The African Artists’ Foundation encourages the expansion of African art on its continent and beyond – organizing exhibitions, festivals and residencies working to expand awareness of known and unknown African artists. Two new exhibitions focus on raising the voices of contemporary African Art through regenerative co-production.

August 8, 2022 (Lagos, Nigeria) — Lagos-based African Artists’ Foundation (AAF), established in 2007, announces two new exhibitions opening in August 2022. The AAF organizes a variety of exhibitions, both locally and internationally, festivals, and educational activities and community outreach programs to drive social change as its core ambition. Through their programming, the AAF supports emerging and established artists in Africa cultivating and promoting contemporary African art production. Shout Plenty on view from August 13 – October 1, 2022, is a group exhibition featuring over 30 artists from across Africa, taking place at the AAF headquarters in Lagos in collaboration with Alliance Française. Dig Where You Stand on view from September 2 – October 9, 2022, marks the first exhibition of a traveling show, taking place in several locations across Africa. The announced locations include: Savannah Centre for Contemporary Art (SCCA), Tamale, Ghana, The African Artists’ Foundation (AAF) Lagos, Nigeria, White Cube, Lusanga, DR Congo, Palais de Lomé, Togo and Hangar Centre, Lisbon, Portugal.

Both exhibitions underline the AAF’s mission to develop and promote contemporary African art through thought-provoking concepts of cultural rebirth.

Shout Plenty

Group Exhibition | August 13 – October 1, 2022

The group exhibition nurtures a dialogue between the individual experience and collective memory as a means of problem-solving generational distress. Seeking to build a story interwoven with distinctive voices, the curators gathered artists across different mediums to deliver a unifying message that nevertheless gives value to individual realities.

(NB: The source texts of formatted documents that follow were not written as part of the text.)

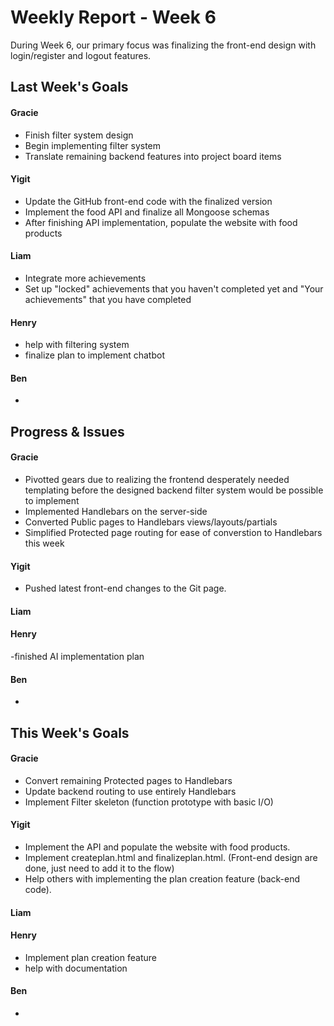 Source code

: # Weekly Report - Week 6
During Week 6, our primary focus was finalizing the front-end design with login/register and logout features.
## Last Week's Goals
#### Gracie
- Finish filter system design
- Begin implementing filter system
- Translate remaining backend features into project board items

#### Yigit
- Update the GitHub front-end code with the finalized version
- Implement the food API and finalize all Mongoose schemas
- After finishing API implementation, populate the website with food products

#### Liam
- Integrate more achievements
- Set up "locked" achievements that you haven't completed yet and "Your        achievements" that you have completed

#### Henry
- help with filtering system
- finalize plan to implement chatbot

#### Ben 
- 

## Progress & Issues
#### Gracie
- Pivotted gears due to realizing the frontend desperately needed templating before the designed backend filter system would be possible to implement
- Implemented Handlebars on the server-side
- Converted Public pages to Handlebars views/layouts/partials
- Simplified Protected page routing for ease of converstion to Handlebars this week

#### Yigit
- Pushed latest front-end changes to the Git page.

#### Liam

#### Henry
-finished AI implementation plan 

#### Ben
- 

## This Week's Goals
#### Gracie
- Convert remaining Protected pages to Handlebars
- Update backend routing to use entirely Handlebars
- Implement Filter skeleton (function prototype with basic I/O)

#### Yigit
- Implement the API and populate the website with food products.
- Implement createplan.html and finalizeplan.html. (Front-end design are done, just need to add it to the flow)
- Help others with implementing the plan creation feature (back-end code).

#### Liam

#### Henry
- Implement plan creation feature
- help with documentation

#### Ben 
- 
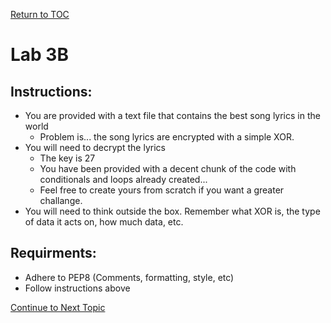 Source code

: <a href="https://github.com/CyberTrainingUSAF/07-Python-Programming/blob/master/00-Table-of-Contents.md" rel="Return to TOC"> Return to TOC </a>

# Lab 3B

## Instructions:

* You are provided with a text file that contains the best song lyrics in the world
  * Problem is... the song lyrics are encrypted with a simple XOR.
* You will need to decrypt the lyrics
  * The key is 27
  * You have been provided with a decent chunk of the code with conditionals and loops already created...
  * Feel free to create yours from scratch if you want a greater challange. 
* You will need to think outside the box. Remember what XOR is, the type of data it acts on, how much data, etc. 

## Requirments:

* Adhere to PEP8 \(Comments, formatting, style, etc\)
* Follow instructions above

<a href="https://github.com/CyberTrainingUSAF/07-Python-Programming/blob/master/03_Flow_Control/04_if_elif_else.md" rel="Continue to Next Topic"> Continue to Next Topic </a>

Taking its name from the revolutionary and provocative Fela Kuti’s 1986 LP I Go Shout Plenty, the exhibition similarly challenges collective struggles through the experience of artmaking and interventions. Pondering the various ways freedom and voice echo through a collective experience, Shout Plenty gives agency to the interior lives of multiple artists, and by extension their communities, crafting a powerful means of protest. Alongside imagination and creative thinking, these artistic interventions produce a unique representation and understanding of socio-political shortcomings of generations. With artists such as Ayogu Kingsley, Isshaq Ismail and Audrey d’Erneville and more, the exhibition studies how art can function as a powerful and revolutionary force to challenge institutionalized systems of control.

Dig Where You Stand

Group Traveling Exhibition | September 2 – October 9, 2022

Dig Where You Stand explores the regenerative potential of art within the region and its diasporas, offering a new model of engagement with the questions of decolonization, restitution, and repatriation, both in the art world and the broader economy on the African continent. Cultivating the reformative potential of art across the region by placing an emphasis on travel, migration and (dis)placement, the exhibition is shifting the decolonial paradigm away from Western museums towards a location-specific, solution-oriented approach, leaving behind a toolkit in each location for commencing regenerative economic processes. The artists and local communities explore the economies of the colonial systems that have historically marginalized vulnerable communities and find new methodologies in the art world, which reverse its value systems and return agency to exploited communities on the African continent. Featuring the works of Ibrahim Mahama, Renzo Martens and The Cercle d'Art des Travailleurs de Plantation Congolaise (CATPC) among others, the exhibition curated by Azu Nwagbogu aims to promote contemporary African opus by facilitating a cultural exchange and contributing to communities with ideas rooted in liberation from the ongoing extractive processes in the economy.

Reflecting on both exhibitions, Artistic Director Azu Nwagbogu states that:

“Shout Plenty represents an expression of the exuberant modes of art making through contemporary image making, encompassing broader contemporary visual culture in fashion, media, sound, music and photography. It spotlights the artists identified as change makers using their practice to bring multiple discourses around social justice and fairness.”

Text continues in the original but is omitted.